À l’occasion de la commémoration de l’explosion qui a détruit le port de Beyrouth il y a un mois, Rola El-Husseini, membre du conseil scientifique du CAREP Paris, nous livre son analyse.
Par Rola El-Husseini
Près de 200 personnes tuées, 6 000 blessées et près de 300 000 sans-abris. Tel est le terrible bilan de la double explosion qui a ravagé le port de Beyrouth et détruit la moitié de la ville le 4 août 2020. Les déflagrations, dues au stockage de 2 750 tonnes de nitrate d’ammonium dans le port depuis 2013, à la négligence criminelle des élites politiques libanaises, à l’incompétence bureaucratique des services de sécurité et du pouvoir judiciaire, ont non seulement endommagé les maisons traditionnelles – un patrimoine déjà menacé par la construction effrénée de gratte-ciels – mais aussi anéanti le cœur artistique et nocturne de la ville.
Sur les médias sociaux, les Libanais ont fait le lien avec la litanie d’événements tragiques incluant entre autres, la guerre civile, les assassinats aux voitures piégées, les actions militaires israéliennes et la crise des ordures qui ont marqué le cours des dernières décennies. Ils ont invoqué leur capacité à surmonter les bombardements et à reconstruire chaque fois que leur pays était détruit. De fait, les citoyens du pays du Cèdre ont toujours réagi à la catastrophe par des réponses courageuses et résilientes, reconstruisant patiemment après chaque cycle de destruction.
C’est pourtant une telle dynamique qui semble faire défaut aujourd’hui. Malgré les injonctions des célébrités invitant le Liban à « renaître de ses cendres », symbolisées par les T-shirts conçus par le célèbre designer libanais Zuhair Murad, les Libanais sont épuisés ; ils sont fatigués de se relever des décombres et de vivre pour se battre jour après jour. Ils sont las de ces cycles de reconstruction à la Sisyphe. Le phénix semble s’être consumé par les flammes.

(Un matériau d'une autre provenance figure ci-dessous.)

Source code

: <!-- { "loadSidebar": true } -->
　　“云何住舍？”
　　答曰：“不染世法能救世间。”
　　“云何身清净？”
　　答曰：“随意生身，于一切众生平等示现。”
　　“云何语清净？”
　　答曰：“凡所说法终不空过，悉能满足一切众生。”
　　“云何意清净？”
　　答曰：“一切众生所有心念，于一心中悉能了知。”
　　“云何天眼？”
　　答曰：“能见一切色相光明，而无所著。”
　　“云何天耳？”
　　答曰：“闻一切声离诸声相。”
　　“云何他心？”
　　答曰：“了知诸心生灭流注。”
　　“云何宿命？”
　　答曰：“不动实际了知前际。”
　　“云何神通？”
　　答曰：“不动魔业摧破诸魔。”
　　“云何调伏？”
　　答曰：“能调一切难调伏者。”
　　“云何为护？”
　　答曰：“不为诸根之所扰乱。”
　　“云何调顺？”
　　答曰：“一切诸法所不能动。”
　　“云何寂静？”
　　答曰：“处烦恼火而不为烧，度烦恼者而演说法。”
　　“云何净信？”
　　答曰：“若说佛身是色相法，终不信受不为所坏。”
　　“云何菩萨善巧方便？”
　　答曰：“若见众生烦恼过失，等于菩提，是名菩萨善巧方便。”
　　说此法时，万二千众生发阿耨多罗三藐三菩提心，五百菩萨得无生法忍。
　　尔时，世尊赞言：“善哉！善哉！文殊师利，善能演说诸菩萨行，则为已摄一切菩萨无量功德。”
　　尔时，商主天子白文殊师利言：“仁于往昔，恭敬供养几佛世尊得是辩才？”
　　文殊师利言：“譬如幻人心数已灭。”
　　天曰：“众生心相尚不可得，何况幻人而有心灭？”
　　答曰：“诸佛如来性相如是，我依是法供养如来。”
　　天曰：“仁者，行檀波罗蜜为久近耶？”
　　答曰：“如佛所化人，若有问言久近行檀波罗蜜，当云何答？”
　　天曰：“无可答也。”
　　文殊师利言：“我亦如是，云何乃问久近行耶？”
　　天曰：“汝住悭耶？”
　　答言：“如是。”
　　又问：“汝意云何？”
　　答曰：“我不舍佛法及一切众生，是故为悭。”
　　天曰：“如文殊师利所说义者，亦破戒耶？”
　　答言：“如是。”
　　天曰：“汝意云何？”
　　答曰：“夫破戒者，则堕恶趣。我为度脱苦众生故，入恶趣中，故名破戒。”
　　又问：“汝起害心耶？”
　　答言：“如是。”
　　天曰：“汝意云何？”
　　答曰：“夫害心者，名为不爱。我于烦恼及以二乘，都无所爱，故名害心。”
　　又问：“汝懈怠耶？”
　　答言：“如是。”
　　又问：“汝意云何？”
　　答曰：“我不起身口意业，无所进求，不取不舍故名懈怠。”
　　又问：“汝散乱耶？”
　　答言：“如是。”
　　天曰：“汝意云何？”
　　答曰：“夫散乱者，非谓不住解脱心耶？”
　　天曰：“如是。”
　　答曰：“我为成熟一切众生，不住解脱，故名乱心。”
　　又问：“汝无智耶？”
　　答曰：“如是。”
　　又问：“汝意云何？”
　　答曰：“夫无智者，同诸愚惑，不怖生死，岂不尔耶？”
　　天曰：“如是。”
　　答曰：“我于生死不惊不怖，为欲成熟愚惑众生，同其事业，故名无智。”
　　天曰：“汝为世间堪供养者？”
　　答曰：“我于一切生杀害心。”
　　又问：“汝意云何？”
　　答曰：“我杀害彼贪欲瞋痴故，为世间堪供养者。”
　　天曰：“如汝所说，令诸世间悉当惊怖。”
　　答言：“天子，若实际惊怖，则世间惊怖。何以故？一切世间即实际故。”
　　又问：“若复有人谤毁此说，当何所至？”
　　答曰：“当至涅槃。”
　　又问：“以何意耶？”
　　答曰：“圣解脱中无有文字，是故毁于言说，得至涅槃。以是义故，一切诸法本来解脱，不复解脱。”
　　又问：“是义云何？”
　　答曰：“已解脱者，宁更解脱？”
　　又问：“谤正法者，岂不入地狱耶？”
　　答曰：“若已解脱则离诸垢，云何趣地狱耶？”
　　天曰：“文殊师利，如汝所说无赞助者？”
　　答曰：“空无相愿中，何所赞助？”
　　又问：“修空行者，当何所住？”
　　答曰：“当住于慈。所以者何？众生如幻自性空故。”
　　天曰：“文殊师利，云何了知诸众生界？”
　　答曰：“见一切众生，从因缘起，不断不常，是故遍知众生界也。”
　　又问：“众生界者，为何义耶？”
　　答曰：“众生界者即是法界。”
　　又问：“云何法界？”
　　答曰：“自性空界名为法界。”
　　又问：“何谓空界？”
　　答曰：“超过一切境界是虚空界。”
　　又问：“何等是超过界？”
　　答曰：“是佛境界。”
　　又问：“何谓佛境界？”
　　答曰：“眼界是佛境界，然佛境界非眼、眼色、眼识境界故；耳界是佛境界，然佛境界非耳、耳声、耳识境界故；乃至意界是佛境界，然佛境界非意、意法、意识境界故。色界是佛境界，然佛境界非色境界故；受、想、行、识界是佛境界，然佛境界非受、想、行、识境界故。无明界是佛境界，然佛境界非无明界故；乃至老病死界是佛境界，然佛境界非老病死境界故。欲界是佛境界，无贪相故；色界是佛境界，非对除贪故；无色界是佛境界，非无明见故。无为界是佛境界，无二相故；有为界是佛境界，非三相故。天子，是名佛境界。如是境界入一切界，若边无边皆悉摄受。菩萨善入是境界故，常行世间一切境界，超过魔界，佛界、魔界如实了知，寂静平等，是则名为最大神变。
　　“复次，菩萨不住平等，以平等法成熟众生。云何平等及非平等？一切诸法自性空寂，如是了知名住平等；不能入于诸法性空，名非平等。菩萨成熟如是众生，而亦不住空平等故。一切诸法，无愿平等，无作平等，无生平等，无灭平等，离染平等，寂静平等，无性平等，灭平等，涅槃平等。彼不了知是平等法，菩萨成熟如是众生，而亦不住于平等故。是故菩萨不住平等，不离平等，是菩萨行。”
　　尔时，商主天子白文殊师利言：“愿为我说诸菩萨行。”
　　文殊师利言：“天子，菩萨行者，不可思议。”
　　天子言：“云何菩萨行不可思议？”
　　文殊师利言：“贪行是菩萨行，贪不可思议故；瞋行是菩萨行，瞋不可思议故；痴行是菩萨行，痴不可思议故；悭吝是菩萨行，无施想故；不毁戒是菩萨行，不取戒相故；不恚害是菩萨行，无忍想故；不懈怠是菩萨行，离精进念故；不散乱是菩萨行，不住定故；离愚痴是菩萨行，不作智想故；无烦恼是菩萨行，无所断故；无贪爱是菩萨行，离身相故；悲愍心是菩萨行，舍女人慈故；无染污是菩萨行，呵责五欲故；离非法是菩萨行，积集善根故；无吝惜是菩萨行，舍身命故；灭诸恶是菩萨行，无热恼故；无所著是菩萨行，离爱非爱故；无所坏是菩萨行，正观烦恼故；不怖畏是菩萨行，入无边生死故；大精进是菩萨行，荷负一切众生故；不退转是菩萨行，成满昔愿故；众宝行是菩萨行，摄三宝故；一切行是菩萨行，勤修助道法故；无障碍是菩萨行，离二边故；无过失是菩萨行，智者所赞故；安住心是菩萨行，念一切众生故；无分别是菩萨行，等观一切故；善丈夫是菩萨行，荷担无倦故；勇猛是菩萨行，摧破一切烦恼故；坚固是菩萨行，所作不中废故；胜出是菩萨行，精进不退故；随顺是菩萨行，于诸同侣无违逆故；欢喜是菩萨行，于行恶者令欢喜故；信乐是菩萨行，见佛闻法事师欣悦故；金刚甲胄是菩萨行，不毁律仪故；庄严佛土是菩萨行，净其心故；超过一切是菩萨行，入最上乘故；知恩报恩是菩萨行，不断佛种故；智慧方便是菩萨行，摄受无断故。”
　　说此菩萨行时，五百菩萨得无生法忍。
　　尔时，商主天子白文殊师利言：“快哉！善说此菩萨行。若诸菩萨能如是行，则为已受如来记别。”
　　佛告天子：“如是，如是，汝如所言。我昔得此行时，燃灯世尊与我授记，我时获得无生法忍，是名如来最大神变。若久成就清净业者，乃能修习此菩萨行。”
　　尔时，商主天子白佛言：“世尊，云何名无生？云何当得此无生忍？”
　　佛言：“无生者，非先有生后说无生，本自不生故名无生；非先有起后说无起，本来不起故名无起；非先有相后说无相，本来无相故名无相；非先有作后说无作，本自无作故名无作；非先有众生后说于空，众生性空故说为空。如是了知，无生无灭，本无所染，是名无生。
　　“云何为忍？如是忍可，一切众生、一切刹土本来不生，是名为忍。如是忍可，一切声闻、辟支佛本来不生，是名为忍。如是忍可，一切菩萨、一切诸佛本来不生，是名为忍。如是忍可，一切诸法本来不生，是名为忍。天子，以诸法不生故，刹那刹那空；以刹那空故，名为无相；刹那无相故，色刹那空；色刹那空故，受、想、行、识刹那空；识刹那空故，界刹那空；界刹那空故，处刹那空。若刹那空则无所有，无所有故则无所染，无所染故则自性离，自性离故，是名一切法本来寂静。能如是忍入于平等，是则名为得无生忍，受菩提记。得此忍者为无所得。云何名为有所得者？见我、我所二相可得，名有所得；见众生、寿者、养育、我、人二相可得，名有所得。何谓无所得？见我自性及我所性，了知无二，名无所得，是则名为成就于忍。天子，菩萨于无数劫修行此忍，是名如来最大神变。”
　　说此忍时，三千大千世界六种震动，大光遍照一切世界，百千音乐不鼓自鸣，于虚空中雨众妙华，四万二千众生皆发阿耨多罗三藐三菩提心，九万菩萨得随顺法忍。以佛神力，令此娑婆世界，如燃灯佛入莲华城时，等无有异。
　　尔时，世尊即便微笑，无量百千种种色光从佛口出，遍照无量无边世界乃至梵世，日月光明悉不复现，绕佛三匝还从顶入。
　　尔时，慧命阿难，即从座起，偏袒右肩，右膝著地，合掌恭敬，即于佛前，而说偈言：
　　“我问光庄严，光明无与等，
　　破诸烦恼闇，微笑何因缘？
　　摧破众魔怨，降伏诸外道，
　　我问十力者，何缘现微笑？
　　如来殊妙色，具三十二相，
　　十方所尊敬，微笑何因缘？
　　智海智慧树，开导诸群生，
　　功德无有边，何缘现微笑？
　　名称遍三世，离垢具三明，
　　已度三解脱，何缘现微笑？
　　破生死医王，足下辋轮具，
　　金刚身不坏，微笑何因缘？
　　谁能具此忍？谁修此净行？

Cette année avait pourtant commencé par une note d’espoir et d’optimisme quant aux perspectives politiques. Les Libanais s’étaient soulevés en octobre 2019 contre la combinaison de clientélisme, de corruption et de malversations qui caractérisent la classe politique libanaise depuis la fin de la guerre civile. Les jeunes manifestants, en un mouvement que certains qualifient de deuxième vague du Printemps arabe, ont exigé la chute du régime communautaire qu’ils considèrent comme la source de tous les maux. « Tous, c’est tous » était le slogan de cette « révolution » d’octobre qui exigeait un changement total de l’élite politique, mais surtout la chute du gouvernement dirigé par Saad Hariri et la destitution du président Michel Aoun et de son gendre corrompu – et héritier du « trône » en attente – Gebran Bassil. Si le premier objectif a été rapidement atteint, le second ne l’est toujours pas. Aoun s’accroche au pouvoir avec le soutien du faiseur de rois de la politique libanaise depuis 2005, le Hezbollah.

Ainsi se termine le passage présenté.